Polls continue to show that the American public isn't taking Stan Greenberg's advice.

http://www.quinnipiac.edu/x1295.xml?ReleaseID=1624
http://www.businessinsider.com/people-still-blame-bush-more-than-obama-for-the-economy-2011-6

No polls show the opposite. Any politician would be foolhardy to abandon an advantage that broad and persistent. Particularly a politician who has already carved his 50/50 persona in stone, and continues to profit off of it.

Stan Greenberg isn't just claiming the past is a trap because his sparkly new research suddenly told him so. He was one of the drivers behind the "let bygones be bygones" PR campaign for British Petroleum. He advised John Kerry to wait for the Swift Boat attacks go away. He advised Al Gore not to tout the Clinton-Gore economic boom. This is his big idea. It's an idea that always works, whenever it works. Greenberg would probably have told me not to reply to your post which, after all, is in the past.

Will Obama follow Ford, Carter and Bush 1, thereby increasing the paradigm by a third all by himself? Don't bet on it. He has one attribute those three Presidents didn't have: he's liked.

Obama also has a second piece of good fortune: there ain't nobody in 2012 who compares with New Carter, Reagan or Clinton. Intrade has it right.

Eric said...

"Tons of non-partisan economic analysts assign the majority of blame for the fiscal hole to Bush's Iraq/tax cuts/free pills trifecta."

I'm sure Americans will understand the important and principled distinction of Obama's Afghan surge/Libya, extending tax cuts/Obamacare trifecta.

Heaven help Obama if this election is a referendum on his non-governing (see Paul Ryan above). Therefore, there must be a weak GOP field the same way that Bush Sr. must have wondered "who has ever heard of this yokel governor from Arkansas?"

Anonymous said...

Perhaps your optimistic eye spots a rising superstar and formidable opponent in the 2012 GOP dung heap. Happy hunting.

Even when equating sunk costs to estimated future bills as you've done, the Bush fiscal case loses. Still, it’s a little jarring to see conservatives using tax cuts and war expenditures as pieces of the liberal spending spree. Truly the end of a rhetorical era.

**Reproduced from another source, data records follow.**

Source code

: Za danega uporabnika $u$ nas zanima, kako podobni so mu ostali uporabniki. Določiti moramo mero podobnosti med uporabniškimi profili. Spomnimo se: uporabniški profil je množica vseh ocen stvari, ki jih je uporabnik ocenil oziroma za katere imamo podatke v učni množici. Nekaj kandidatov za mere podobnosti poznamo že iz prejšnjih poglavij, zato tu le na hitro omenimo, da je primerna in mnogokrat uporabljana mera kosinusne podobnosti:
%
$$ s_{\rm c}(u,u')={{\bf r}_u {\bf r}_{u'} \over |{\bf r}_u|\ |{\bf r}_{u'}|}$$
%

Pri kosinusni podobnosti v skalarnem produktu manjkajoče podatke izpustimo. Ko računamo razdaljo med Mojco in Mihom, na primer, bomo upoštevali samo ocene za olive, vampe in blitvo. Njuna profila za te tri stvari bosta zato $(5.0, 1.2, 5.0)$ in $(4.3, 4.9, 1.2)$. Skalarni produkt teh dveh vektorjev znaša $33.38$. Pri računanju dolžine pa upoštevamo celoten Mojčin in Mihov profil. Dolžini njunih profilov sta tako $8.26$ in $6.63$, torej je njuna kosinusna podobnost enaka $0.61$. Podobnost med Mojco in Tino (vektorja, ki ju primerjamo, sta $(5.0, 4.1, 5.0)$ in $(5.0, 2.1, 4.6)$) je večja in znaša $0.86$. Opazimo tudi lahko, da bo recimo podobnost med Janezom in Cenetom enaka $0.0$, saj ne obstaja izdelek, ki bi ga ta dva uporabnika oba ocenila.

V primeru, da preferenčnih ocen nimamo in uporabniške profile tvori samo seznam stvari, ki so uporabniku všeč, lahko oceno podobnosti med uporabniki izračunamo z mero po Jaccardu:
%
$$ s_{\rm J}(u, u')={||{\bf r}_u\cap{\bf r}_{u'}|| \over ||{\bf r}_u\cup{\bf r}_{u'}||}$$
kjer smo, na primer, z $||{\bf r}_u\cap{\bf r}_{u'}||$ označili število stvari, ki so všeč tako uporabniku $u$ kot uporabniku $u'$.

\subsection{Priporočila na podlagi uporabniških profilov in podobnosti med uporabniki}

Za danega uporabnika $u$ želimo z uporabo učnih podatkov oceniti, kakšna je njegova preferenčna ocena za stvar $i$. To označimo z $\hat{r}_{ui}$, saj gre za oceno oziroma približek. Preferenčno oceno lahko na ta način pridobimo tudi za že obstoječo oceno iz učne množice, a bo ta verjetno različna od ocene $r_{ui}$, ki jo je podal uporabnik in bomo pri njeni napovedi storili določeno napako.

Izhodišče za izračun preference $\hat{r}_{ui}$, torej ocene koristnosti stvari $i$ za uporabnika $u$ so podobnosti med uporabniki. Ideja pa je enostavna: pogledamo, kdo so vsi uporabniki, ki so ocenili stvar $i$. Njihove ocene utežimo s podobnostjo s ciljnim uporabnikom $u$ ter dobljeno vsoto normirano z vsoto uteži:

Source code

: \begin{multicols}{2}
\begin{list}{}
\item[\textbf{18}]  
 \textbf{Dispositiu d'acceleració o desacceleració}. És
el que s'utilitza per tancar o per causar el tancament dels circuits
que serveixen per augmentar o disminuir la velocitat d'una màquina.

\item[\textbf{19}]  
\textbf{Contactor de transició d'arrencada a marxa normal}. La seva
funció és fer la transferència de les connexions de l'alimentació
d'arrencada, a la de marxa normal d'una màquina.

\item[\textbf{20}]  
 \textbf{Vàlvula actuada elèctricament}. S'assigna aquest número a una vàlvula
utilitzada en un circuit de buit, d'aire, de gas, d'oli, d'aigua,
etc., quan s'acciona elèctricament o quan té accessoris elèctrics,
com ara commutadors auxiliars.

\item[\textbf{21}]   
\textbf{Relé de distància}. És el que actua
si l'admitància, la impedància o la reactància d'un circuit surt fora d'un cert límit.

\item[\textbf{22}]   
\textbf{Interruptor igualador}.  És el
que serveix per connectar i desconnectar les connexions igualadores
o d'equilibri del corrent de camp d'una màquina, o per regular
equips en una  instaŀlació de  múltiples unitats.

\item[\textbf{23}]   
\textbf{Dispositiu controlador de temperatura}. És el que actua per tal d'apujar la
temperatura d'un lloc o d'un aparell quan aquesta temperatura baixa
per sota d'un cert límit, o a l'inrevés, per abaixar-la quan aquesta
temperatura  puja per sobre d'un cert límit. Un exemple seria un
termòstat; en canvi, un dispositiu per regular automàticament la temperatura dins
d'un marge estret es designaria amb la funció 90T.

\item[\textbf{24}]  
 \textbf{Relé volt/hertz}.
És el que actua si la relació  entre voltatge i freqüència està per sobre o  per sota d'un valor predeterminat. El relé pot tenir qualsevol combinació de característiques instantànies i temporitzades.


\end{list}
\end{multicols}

To date, all of the examples you cite, combined, have contributed less to the current deficit than the prescription drug care bill had already added by the morning of Obama’s inauguration.

In four weeks’ time, the FAA shutdown will have cost the taxpayers more than the entirety of the Libya campaign.

Economists know better, and the public doesn't buy it. The distinction you scoff at has already been drawn. But if you want to keep selling this line, you’ll always find a credulous audience at Little Green Footballs.